(SUPPLIED INFORMATION)

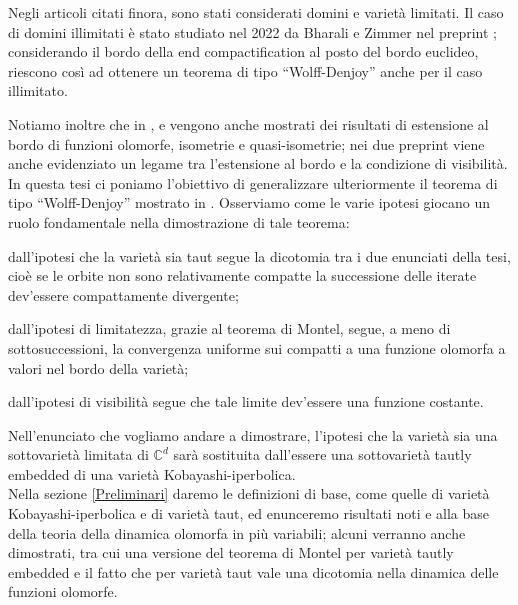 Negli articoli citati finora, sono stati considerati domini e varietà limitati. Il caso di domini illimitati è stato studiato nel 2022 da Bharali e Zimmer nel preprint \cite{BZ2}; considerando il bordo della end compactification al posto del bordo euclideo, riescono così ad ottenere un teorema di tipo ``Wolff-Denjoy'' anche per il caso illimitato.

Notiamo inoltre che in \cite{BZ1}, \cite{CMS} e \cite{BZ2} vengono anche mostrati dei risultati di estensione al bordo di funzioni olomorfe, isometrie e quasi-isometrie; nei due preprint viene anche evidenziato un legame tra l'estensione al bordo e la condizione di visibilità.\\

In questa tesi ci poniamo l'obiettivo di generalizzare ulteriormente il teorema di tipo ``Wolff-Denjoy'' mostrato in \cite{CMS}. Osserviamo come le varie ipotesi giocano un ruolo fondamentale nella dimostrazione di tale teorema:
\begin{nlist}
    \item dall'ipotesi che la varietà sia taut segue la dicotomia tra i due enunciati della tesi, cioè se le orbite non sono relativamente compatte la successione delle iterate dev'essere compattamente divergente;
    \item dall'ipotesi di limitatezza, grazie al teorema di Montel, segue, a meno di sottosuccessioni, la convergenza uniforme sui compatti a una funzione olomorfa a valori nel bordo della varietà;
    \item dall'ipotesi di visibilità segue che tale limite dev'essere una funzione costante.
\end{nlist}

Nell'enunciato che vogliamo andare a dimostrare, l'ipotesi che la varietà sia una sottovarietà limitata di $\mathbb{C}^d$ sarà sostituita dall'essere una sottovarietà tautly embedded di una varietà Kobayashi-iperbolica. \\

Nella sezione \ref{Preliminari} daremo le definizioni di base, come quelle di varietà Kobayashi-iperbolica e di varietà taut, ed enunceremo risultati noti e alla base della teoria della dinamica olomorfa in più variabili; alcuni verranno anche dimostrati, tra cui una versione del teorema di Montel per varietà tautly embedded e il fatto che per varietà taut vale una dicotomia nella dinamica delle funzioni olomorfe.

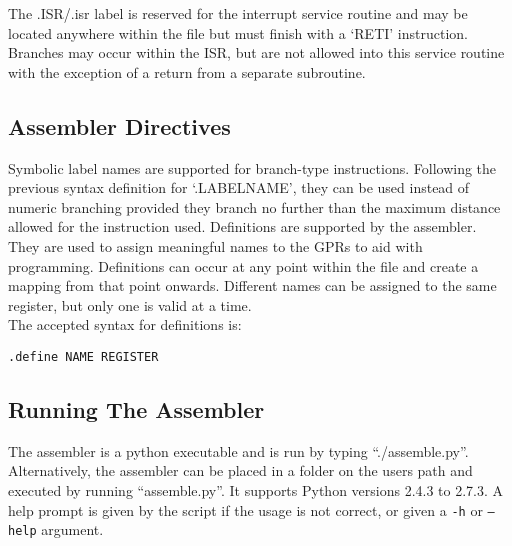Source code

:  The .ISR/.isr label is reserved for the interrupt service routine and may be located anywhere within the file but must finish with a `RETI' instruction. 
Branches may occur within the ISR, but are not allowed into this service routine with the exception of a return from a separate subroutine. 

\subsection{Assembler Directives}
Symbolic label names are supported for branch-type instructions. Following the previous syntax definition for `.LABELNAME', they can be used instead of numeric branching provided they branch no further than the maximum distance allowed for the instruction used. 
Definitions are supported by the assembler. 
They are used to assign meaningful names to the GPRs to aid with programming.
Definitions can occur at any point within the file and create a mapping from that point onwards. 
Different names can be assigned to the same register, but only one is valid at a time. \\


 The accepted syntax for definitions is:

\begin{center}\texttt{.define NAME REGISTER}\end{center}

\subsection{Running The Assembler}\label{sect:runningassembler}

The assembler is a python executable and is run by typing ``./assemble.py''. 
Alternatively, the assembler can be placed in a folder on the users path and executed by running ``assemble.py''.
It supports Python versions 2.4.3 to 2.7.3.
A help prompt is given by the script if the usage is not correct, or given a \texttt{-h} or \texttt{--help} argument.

(WHAT IS BEING ASKED) Copy out every line of the entries where the string "file" shows up.

(RESPONSE BELOW)
:  The .ISR/.isr label is reserved for the interrupt service routine and may be located anywhere within the file but must finish with a `RETI' instruction. 
Definitions can occur at any point within the file and create a mapping from that point onwards. 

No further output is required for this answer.